The game does everything right; it ticks every single box that reviewers look at when critiquing a game. Its control scheme is perfect; the levels grow in complexity at a fine-tuned rate so that you’re never overwhelmed but constantly pushed to your limit; you are continually drip-fed new information, techniques and features so that there’s always something new; all of the boss fights utilise similar mechanics, but they feel unique and are all utterly enjoyable; and the level design is some of the cleverest you will EVER see in a game. Technically speaking this should be the shortest review on the planet; the game is a masterpiece and flawless in nearly every respect. But there is something, somewhere in the deepest recesses of my psyche that is stopping me from slapping 100% on this review and telling you all to go out and buy a Wii, if you haven’t already done so. There is some glaring omission nestled stealthily in the confines of the entire package that no amount of postulating can ever hope to drag out, but let’s try.
There are moments of utter joy to be found throughout Super Mario Galaxy 2. I can’t tell you the number of times I found myself with a blissful smile as the game threw new surprises and cute characters at me. At times I would chuckle quietly out of sheer reverence for what the game was getting me to do. The new power-ups are a treat (Cloud Mario!) and the levels that have you using a drill-bit are so simple yet so undeniably clever that you’ll be left aghast in the knowledge that you’ve reached gameplay Nirvana.
Then there were times that it all honestly just felt like a grind; as if I was pushing myself in order to finish the game for review purposes. I thought “what is it that is driving me forward in this game?” You cannot say that the gameplay is addictive because it is constantly turned on its head. The truth is that there is nothing driving you forward other than a desire to see what cleverness the next level incorporates – and that curiosity will be satisfied as there is invariably some ingenious twist in the level mechanic or control scheme. Other than that, the game is completely devoid of any other means of connecting with the player. The characters are delightful in presentation (I loved Bowser Jr and Yoshi) but they have zero depth. The Gears from Delta Squad have more complexity and depth of character than anything you’ll find in Super Mario Galaxy 2.
“But you’re missing the point” I can hear many screaming. Sadly, I’m not. I know that the overall focus of Super Mario Galaxy 2 is unadulterated gameplay heaven and honest fun; the game does this masterfully but in doing so it becomes almost sterile in everything else. There is no storyline and no connection to the characters other than a desire to bitch-slap Lubba and tell him to stop being so bloody helpful. The intense colours, permanent cheer and overt cutesiness of everything in Super Mario Galaxy 2 belies the fact that underneath it all, the events and characters are simply a box for housing ingenious level design and clever gaming mechanics. It’s like a clown at a children’s party: beneath the garish makeup and painted smile is some poor bastard who just wants to get paid so he can go home and try to forget his day job.
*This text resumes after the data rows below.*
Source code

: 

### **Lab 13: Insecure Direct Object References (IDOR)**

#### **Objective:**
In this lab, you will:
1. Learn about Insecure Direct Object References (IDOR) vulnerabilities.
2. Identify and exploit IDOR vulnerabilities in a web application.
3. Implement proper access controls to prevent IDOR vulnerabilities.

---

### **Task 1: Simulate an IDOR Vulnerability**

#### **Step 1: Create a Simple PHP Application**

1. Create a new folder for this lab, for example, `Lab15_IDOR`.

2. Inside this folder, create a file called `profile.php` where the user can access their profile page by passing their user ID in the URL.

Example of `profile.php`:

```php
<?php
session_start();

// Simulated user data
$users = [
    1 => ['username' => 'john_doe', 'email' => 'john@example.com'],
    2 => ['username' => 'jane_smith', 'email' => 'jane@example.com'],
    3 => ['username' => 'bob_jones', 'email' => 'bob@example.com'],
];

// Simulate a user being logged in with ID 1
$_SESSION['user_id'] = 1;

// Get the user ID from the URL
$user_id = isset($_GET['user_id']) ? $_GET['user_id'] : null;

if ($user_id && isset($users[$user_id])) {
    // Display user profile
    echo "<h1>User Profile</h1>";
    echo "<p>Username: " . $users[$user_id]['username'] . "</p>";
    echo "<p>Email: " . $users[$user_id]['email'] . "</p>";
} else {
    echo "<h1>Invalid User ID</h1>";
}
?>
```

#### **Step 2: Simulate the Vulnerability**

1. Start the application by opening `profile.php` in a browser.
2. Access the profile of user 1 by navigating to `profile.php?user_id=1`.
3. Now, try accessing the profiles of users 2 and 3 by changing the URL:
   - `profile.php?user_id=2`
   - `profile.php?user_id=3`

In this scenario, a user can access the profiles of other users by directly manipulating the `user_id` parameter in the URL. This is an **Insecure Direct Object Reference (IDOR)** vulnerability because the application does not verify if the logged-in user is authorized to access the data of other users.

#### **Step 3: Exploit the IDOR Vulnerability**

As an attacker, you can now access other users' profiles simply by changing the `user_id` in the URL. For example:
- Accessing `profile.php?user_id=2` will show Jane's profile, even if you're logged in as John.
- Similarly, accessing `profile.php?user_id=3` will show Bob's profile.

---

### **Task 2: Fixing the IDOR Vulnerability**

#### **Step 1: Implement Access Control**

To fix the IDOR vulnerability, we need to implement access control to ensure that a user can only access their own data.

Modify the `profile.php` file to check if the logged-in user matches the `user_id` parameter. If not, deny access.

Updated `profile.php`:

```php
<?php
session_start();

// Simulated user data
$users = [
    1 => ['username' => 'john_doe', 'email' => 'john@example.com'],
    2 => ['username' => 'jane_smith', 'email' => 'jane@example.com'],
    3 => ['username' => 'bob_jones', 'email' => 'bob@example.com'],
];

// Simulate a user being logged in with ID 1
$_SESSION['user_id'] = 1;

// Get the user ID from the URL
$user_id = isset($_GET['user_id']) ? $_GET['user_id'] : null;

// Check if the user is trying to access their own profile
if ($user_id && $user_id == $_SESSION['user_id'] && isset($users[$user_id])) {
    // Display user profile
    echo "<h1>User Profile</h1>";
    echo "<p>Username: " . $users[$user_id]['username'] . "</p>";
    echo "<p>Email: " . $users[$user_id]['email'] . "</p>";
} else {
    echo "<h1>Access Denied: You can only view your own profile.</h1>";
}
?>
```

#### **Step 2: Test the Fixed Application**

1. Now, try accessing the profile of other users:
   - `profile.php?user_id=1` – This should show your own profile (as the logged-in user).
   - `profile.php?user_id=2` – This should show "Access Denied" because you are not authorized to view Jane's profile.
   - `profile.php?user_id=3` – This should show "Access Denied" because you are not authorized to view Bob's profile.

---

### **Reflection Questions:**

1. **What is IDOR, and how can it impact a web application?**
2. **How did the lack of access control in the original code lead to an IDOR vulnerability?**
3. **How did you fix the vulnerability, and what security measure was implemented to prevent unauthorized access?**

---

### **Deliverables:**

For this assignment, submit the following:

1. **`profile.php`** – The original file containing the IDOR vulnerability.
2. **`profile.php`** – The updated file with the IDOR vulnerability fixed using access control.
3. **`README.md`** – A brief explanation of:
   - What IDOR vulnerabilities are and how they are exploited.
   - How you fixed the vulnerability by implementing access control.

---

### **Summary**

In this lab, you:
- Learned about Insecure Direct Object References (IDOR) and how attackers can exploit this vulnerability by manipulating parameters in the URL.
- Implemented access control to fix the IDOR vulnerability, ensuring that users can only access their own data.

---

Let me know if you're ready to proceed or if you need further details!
Stifle your rage, Mario fanboy; I loved the game. There was just a sprinkling of moments that had me questioning the torrent of “10/10” review scores that have been lavished on the title. Those moments, however, were short lived as the game would win back my affection through its numerous tricks and “tah-dah!” moments. It’s an essential game for any owner of a Wii console, but of course you already knew that. Just don’t expect to be blown away by anything other than everything that makes a technically flawless game – man, what a confusing notion.